Born: 1263, Ireland
Died: after 1325
Country most active: Ireland
Also known as: the Witch of Kilkenny, Alice Kettle
The following is excerpted from the Dictionary of National Biography, originally published between 1885 and 1900, by Smith, Elder & Co. It was written by Beaver Henry Blacker.

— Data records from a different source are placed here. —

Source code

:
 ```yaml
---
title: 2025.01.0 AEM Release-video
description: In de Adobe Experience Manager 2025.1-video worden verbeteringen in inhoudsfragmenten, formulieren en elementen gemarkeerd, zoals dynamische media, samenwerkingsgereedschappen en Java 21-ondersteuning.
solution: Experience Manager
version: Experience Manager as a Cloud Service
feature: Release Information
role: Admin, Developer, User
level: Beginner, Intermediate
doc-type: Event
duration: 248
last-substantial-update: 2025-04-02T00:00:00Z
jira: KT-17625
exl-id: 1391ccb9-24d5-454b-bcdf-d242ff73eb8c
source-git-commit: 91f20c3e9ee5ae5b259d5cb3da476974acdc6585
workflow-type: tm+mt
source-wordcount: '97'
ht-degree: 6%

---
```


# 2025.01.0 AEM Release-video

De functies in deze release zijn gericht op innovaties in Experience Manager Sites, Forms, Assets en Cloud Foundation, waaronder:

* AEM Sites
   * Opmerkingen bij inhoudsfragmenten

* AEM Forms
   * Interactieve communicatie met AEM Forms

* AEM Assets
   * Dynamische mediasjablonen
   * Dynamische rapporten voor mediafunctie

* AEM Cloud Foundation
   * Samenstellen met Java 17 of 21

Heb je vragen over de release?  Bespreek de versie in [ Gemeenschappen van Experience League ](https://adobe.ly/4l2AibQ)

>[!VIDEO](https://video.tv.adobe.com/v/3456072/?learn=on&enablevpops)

KETTLE or KYTELER, Dame ALICE (fl. 1324), reputed witch, lived in Kilkenny in the fourteenth century. Her relatives were wealthy. Robert le Kyteler was a trader with Flanders towards the close of the thirteenth century. She is frequently referred to in the history of the English Pale. According to Holinshed she was accused in 1324, by Richard de Lederede, bishop of Ossory, with two accomplices, Petronilla of Meath and Bassilla her daughter, of holding ‘nightlie conference with a spirit called Robert Artisson, to whome she sacrificed in the high waie nine red cocks and nine peacocks’ eies.’ The accused persons abjured and did penance, but were afterwards found to have relapsed. One of the accomplices was burnt at Kilkenny, and at her death declared that Lady Kettle’s son was an accomplice. He was imprisoned by the bishop for nine weeks, but delivered by Arnold le Powre, seneschal of Kilkenny (a relative of Lady Kettle’s fourth husband). Lady Kettle’s son then bribed le Powre to imprison the bishop. Lady Kettle was again cited to appear at Dublin before the Dean of St. Patrick’s, but some of the nobility supported her, and got her over to England, where no more was heard of her. In her closet was found a sacramental wafer, with a print of the devil, and some ointment which converted a staff into a practicable steed. Wright gives Lady Kettle four husbands: 1. William Outlaw of Kilkenny, ‘banker.’ 2. Adam le Blound of Callan, whom she married about 1302. 3. Richard de Valle, whom she married about 1311; and 4. John le Poer or Powre, to whom she was married in 1324. She bore a son to William Outlaw, also called William. A ‘Narrative of the Proceedings against Dame Alice Kyteler, prosecuted for sorcery in 1324 by Richard de Lederede, bishop of Ossory,’ in Latin, was edited by Thomas Wright for the Camden Society in 1843, from Harl. MS. 641, f. 187; a transcript is in Sloane MS. 4800.